*REQUIRED WORK*. The response must be made up of the lines in the entries below that contain "LineSeries".
[DATA EXTRACTS — start]
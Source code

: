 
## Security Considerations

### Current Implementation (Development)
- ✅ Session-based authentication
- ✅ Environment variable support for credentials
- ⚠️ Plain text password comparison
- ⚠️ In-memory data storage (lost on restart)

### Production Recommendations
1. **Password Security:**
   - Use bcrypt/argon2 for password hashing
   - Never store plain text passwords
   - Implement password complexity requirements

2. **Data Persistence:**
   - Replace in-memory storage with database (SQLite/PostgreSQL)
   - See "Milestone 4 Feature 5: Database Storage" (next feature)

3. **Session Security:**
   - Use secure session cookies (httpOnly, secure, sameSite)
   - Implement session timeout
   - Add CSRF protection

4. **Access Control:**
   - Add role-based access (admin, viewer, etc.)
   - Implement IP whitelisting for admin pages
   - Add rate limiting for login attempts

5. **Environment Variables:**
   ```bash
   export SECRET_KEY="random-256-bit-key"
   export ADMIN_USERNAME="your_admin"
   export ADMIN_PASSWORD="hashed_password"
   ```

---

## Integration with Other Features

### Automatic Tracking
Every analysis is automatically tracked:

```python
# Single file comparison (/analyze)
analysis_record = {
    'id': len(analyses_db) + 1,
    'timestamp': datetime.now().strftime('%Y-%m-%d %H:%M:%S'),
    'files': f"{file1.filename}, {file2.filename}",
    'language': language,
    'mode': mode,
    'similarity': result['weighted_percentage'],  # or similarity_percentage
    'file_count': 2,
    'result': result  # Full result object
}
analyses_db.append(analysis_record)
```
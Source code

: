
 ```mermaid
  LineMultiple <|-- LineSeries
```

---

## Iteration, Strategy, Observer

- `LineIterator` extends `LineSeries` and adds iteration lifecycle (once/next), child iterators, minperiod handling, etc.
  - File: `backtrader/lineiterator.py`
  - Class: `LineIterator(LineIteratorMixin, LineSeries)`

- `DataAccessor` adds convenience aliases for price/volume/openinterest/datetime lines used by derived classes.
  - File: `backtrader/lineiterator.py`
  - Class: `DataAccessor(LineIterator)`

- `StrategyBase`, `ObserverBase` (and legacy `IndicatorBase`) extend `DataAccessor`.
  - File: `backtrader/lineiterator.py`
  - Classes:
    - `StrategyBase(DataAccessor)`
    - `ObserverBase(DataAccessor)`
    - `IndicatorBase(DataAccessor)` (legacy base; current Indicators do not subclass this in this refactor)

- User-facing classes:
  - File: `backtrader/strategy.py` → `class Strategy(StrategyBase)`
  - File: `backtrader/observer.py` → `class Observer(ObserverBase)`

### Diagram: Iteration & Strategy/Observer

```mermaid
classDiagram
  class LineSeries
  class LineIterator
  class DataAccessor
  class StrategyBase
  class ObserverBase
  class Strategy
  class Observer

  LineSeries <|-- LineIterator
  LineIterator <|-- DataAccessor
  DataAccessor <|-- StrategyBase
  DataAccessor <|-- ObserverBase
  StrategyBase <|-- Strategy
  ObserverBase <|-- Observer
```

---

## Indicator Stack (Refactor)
[DATA EXTRACTS — finish]
[DATA EXTRACTS — start]
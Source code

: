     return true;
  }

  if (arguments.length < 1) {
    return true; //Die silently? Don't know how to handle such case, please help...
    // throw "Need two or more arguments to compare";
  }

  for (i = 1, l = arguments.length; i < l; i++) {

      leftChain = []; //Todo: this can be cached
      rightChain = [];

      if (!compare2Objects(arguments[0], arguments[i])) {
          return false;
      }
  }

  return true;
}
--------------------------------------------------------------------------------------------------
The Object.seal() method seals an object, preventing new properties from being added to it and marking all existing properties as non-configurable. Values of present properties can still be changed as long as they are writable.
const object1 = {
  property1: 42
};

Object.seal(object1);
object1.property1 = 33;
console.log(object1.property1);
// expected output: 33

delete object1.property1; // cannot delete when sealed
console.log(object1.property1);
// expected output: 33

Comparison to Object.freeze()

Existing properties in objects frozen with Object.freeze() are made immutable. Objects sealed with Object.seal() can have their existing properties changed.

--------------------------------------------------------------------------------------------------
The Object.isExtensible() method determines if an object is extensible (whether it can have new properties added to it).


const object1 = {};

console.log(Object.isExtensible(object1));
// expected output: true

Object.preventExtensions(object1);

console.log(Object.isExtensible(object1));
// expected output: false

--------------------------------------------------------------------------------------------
[DATA EXTRACTS — finish]
*RESPONSE TO THIS TASK*.
  LineMultiple <|-- LineSeries
- `LineIterator` extends `LineSeries` and adds iteration lifecycle (once/next), child iterators, minperiod handling, etc.
  - Class: `LineIterator(LineIteratorMixin, LineSeries)`
  class LineSeries
  LineSeries <|-- LineIterator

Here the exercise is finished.